• INPUT DATA:
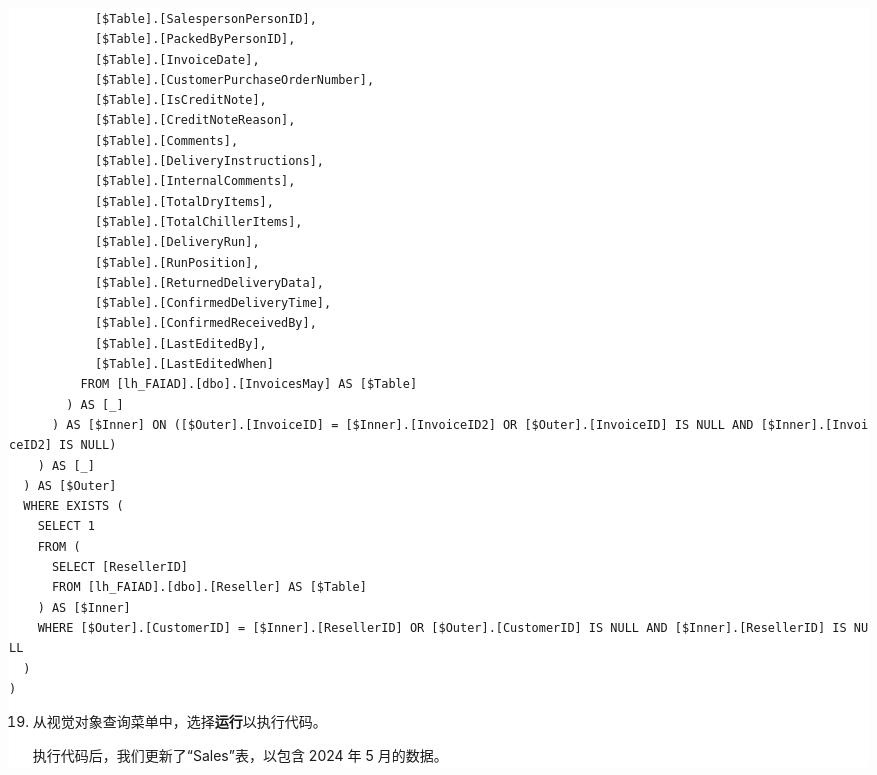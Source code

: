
 ```
            [$Table].[SalespersonPersonID],
            [$Table].[PackedByPersonID],
            [$Table].[InvoiceDate],
            [$Table].[CustomerPurchaseOrderNumber],
            [$Table].[IsCreditNote],
            [$Table].[CreditNoteReason],
            [$Table].[Comments],
            [$Table].[DeliveryInstructions],
            [$Table].[InternalComments],
            [$Table].[TotalDryItems],
            [$Table].[TotalChillerItems],
            [$Table].[DeliveryRun],
            [$Table].[RunPosition],
            [$Table].[ReturnedDeliveryData],
            [$Table].[ConfirmedDeliveryTime],
            [$Table].[ConfirmedReceivedBy],
            [$Table].[LastEditedBy],
            [$Table].[LastEditedWhen]
          FROM [lh_FAIAD].[dbo].[InvoicesMay] AS [$Table]
        ) AS [_]
      ) AS [$Inner] ON ([$Outer].[InvoiceID] = [$Inner].[InvoiceID2] OR [$Outer].[InvoiceID] IS NULL AND [$Inner].[InvoiceID2] IS NULL)
    ) AS [_]
  ) AS [$Outer]
  WHERE EXISTS (
    SELECT 1
    FROM (
      SELECT [ResellerID]
      FROM [lh_FAIAD].[dbo].[Reseller] AS [$Table]
    ) AS [$Inner]
    WHERE [$Outer].[CustomerID] = [$Inner].[ResellerID] OR [$Outer].[CustomerID] IS NULL AND [$Inner].[ResellerID] IS NULL
  )
)
```

19. 从视觉对象查询菜单中，选择**运行**以执行代码。
 
	执行代码后，我们更新了“Sales”表，以包含 2024 年 5 月的数据。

• WORK INSTRUCTIONS:
A bare number is expected: how many lines above contain the word "WHERE"?

• ANSWER:
2